In one embodiment, an oral pharmaceutical composition comprising a peptide inhibitor of the invention comprises an enteric coating designed to delay the release of the peptide inhibitor in the small intestine. In at least some embodiments, a pharmaceutical composition comprising the peptide inhibitor of the present invention and a protease inhibitor such as aprotinin in a delayed release pharmaceutical formulation is provided. In some cases, the pharmaceutical compositions of the present invention comprise an enteric coating that is soluble in gastric juice with a pH of about 5.0 or higher. In at least one embodiment, polymers with dissociable carboxy groups, such as cellulose derivatives, including hydroxypropylmethyl cellulose phthalate, cellulose phthalate acetate and cellulose trimellitic acetate and similar cellulose derivatives, and other carbohydrate polymers. Provided is a pharmaceutical composition comprising an enteric coating comprising.

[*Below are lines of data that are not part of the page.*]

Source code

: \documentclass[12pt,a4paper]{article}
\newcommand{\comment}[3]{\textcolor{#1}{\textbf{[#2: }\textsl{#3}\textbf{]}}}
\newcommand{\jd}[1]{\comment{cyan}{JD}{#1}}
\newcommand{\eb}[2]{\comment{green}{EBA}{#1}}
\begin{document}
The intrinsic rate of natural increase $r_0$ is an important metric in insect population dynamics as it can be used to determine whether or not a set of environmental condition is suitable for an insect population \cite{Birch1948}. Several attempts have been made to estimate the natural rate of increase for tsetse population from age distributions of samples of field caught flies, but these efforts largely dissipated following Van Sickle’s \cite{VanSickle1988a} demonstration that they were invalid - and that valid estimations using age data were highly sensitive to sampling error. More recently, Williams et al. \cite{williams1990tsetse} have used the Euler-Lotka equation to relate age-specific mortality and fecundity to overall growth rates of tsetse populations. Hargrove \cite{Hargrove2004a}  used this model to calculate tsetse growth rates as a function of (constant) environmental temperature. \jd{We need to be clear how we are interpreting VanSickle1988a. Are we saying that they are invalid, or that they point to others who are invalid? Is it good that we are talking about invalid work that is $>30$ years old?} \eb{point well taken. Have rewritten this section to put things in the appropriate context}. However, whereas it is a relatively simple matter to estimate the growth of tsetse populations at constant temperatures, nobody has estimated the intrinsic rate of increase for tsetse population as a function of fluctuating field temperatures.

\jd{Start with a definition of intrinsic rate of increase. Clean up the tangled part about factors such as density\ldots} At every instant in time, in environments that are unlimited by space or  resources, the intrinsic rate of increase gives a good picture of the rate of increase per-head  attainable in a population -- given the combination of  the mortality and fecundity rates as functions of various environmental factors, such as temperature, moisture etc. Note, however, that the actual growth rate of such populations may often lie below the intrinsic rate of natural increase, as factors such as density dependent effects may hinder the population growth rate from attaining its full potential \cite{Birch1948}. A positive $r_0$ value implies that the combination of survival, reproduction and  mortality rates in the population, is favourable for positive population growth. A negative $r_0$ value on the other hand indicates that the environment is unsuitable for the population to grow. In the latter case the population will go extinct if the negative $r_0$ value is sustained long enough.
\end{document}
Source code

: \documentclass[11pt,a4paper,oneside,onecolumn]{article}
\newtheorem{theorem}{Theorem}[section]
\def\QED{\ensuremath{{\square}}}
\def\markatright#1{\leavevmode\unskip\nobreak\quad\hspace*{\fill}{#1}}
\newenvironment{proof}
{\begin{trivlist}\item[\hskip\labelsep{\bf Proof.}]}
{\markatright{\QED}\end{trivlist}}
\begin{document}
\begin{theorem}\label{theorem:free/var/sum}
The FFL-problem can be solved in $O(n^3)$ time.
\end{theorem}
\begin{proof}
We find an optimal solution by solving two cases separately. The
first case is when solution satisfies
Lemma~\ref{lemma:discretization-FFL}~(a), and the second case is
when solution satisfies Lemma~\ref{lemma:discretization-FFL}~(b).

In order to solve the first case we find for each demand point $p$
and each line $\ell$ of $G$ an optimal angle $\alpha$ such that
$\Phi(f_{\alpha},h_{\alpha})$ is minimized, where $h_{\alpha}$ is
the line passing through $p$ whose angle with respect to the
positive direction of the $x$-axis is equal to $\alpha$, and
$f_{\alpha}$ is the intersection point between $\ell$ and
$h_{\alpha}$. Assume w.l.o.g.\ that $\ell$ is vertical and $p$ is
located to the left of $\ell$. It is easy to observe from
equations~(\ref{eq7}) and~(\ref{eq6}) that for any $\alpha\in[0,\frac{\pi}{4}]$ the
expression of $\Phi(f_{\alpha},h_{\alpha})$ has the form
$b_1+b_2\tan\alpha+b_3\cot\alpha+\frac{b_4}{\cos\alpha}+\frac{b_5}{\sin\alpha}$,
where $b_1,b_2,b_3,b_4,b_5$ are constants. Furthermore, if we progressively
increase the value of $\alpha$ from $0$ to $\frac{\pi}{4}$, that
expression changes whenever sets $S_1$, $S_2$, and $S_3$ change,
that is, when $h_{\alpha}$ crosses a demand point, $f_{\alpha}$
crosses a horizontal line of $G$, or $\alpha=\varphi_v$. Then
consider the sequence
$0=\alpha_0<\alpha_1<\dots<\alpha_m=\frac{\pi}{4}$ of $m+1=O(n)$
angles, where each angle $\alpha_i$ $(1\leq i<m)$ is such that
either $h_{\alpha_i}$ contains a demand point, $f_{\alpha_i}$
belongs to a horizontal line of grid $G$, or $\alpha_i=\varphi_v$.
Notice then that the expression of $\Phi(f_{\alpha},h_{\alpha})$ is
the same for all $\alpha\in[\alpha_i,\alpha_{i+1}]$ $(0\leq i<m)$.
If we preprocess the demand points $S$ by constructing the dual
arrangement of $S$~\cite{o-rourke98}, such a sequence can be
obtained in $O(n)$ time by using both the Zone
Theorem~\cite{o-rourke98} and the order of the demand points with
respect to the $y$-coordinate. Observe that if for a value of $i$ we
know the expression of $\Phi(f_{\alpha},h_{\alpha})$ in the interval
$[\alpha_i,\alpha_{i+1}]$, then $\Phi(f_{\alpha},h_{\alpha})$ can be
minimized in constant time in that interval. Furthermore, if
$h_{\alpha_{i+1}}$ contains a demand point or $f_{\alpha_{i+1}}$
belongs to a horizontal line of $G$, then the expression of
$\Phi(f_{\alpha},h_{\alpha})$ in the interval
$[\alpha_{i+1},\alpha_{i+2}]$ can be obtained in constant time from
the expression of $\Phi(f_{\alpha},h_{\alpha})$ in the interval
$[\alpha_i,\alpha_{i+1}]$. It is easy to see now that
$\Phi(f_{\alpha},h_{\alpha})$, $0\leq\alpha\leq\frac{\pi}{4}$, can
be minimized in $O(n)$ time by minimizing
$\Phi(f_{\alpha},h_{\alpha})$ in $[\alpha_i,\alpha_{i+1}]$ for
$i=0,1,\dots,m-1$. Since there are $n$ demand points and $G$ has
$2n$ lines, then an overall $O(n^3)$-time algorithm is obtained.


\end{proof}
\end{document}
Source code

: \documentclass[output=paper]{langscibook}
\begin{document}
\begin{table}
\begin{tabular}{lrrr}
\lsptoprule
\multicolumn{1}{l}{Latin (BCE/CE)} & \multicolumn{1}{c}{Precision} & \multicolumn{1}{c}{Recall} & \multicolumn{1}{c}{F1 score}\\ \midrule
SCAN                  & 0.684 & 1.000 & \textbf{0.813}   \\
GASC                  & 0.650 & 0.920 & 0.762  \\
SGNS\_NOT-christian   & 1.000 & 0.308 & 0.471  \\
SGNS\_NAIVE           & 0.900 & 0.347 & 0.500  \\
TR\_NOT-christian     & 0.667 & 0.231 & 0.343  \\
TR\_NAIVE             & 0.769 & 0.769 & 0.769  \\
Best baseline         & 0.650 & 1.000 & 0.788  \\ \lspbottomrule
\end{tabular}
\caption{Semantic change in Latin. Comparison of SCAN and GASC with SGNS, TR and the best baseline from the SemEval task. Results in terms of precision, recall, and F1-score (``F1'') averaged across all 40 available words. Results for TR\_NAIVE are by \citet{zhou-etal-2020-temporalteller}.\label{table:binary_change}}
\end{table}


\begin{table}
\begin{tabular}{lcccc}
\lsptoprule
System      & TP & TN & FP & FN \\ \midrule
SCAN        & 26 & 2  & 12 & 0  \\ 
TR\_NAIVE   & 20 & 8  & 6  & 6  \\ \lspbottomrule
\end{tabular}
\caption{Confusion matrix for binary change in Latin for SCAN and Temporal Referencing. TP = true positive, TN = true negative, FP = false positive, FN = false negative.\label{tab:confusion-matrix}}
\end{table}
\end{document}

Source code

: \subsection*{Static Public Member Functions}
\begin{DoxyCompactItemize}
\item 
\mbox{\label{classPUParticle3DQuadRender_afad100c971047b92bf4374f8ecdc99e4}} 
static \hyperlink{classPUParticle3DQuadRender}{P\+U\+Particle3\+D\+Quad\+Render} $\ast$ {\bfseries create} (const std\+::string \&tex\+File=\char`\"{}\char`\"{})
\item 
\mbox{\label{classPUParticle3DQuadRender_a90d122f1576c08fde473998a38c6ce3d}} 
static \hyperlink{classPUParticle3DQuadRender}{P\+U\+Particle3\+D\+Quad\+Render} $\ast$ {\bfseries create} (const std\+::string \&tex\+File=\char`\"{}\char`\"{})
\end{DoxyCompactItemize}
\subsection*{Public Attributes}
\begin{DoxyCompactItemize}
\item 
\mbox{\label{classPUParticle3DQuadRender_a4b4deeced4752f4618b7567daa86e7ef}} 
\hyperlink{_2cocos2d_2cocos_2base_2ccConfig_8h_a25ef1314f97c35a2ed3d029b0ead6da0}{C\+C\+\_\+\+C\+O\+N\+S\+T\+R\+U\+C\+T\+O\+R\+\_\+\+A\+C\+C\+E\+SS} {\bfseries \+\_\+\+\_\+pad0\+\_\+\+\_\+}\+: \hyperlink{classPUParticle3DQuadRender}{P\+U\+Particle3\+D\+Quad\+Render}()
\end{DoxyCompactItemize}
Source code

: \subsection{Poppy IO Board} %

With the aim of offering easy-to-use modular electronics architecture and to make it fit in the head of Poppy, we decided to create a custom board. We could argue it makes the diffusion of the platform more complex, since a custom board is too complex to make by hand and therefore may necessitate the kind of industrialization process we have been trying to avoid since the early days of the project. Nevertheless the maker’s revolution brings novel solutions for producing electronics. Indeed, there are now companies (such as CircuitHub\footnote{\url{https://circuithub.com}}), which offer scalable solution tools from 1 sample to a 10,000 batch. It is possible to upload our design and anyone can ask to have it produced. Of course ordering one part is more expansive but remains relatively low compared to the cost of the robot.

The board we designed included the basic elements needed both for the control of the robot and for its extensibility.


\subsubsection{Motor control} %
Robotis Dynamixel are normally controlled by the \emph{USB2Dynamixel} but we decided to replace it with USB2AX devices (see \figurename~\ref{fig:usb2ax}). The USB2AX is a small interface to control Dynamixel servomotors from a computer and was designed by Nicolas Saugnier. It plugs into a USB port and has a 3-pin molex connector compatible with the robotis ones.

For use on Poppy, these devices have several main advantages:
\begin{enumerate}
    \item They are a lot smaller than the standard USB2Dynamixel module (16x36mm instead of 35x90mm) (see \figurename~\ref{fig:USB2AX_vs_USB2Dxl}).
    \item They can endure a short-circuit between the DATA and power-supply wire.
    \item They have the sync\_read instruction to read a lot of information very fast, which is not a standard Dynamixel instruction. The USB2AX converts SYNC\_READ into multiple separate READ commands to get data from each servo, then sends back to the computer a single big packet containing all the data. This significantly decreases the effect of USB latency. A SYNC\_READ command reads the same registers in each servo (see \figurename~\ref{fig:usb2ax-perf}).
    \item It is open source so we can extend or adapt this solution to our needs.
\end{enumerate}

In one embodiment, a pharmaceutical composition comprising a peptide inhibitor of the invention is provided in an enteric coating, which protects the pharmaceutical composition in a controlled manner within the subject's lower gastrointestinal system. And to release, and further to avoid systemic side effects. In addition to enteric coatings, the peptide inhibitors of the invention can be encapsulated, coated, fitted, or otherwise associated within any compatible oral drug delivery system or component. .. For example, in some embodiments, the peptide inhibitors of the invention are provided in lipid carrier systems that include at least one of a polymer hydrogel, nanoparticles, microspheres, micelles, and other lipid systems.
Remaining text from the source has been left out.